### [EXERCISE DESCRIPTION]
Exactly the lines from the start of the data below through the line that contains "- PostgreSQL 14.2.2 - реализация самой БД" are to be copied, with pictures left out.

### [Data items]
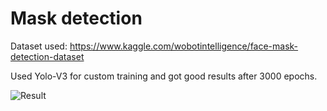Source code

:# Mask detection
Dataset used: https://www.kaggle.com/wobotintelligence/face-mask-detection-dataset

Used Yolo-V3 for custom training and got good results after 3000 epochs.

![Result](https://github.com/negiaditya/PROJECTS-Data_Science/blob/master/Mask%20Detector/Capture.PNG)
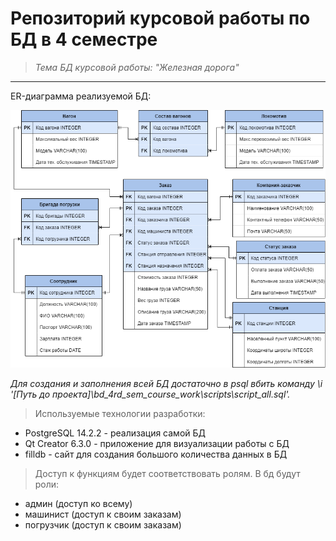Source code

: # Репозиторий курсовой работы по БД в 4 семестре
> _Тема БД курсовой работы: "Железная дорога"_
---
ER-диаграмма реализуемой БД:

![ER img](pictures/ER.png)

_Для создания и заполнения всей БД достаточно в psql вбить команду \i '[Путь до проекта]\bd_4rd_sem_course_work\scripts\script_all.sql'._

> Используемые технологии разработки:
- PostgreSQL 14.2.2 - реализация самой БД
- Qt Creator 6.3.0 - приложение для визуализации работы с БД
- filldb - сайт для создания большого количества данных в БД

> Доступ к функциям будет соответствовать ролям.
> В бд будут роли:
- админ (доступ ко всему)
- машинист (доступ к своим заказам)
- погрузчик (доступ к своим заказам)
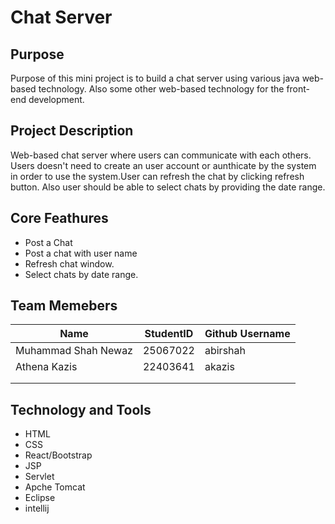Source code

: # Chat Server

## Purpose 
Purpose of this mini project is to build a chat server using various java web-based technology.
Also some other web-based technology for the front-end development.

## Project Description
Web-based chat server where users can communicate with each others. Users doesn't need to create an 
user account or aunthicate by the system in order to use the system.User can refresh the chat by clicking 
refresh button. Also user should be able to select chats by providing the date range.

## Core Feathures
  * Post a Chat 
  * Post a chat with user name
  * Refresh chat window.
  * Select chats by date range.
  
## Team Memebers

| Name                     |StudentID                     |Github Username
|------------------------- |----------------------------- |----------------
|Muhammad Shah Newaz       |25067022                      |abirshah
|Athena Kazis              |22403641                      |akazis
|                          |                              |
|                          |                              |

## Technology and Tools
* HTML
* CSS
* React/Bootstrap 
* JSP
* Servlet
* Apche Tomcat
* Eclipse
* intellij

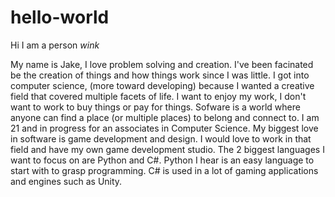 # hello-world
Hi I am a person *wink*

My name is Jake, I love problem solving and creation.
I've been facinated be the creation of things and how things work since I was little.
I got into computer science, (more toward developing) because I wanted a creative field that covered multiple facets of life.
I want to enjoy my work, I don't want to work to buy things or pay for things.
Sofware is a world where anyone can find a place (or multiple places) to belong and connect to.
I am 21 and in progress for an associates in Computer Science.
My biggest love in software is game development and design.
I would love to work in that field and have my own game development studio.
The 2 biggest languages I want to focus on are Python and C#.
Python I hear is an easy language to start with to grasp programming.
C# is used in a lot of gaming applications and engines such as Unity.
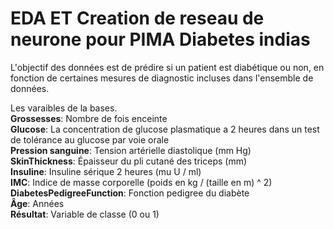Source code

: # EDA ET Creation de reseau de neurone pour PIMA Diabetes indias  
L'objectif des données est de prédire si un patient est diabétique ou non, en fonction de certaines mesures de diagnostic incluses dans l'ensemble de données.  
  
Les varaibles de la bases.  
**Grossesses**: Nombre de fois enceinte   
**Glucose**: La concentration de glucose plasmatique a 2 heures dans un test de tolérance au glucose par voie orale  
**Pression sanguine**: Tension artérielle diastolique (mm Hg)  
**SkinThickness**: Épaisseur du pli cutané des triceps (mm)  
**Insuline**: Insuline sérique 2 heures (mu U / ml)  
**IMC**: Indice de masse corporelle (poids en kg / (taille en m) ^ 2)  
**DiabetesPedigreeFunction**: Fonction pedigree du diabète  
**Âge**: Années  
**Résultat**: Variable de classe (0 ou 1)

### [SOLUTION BELOW]
Source code

:# Mask detection
Dataset used: https://www.kaggle.com/wobotintelligence/face-mask-detection-dataset

Used Yolo-V3 for custom training and got good results after 3000 epochs.

![Result](https://github.com/negiaditya/PROJECTS-Data_Science/blob/master/Mask%20Detector/Capture.PNG)
Source code

: # Репозиторий курсовой работы по БД в 4 семестре
> _Тема БД курсовой работы: "Железная дорога"_
---
ER-диаграмма реализуемой БД:

![ER img](pictures/ER.png)

_Для создания и заполнения всей БД достаточно в psql вбить команду \i '[Путь до проекта]\bd_4rd_sem_course_work\scripts\script_all.sql'._

> Используемые технологии разработки:
- PostgreSQL 14.2.2 - реализация самой БД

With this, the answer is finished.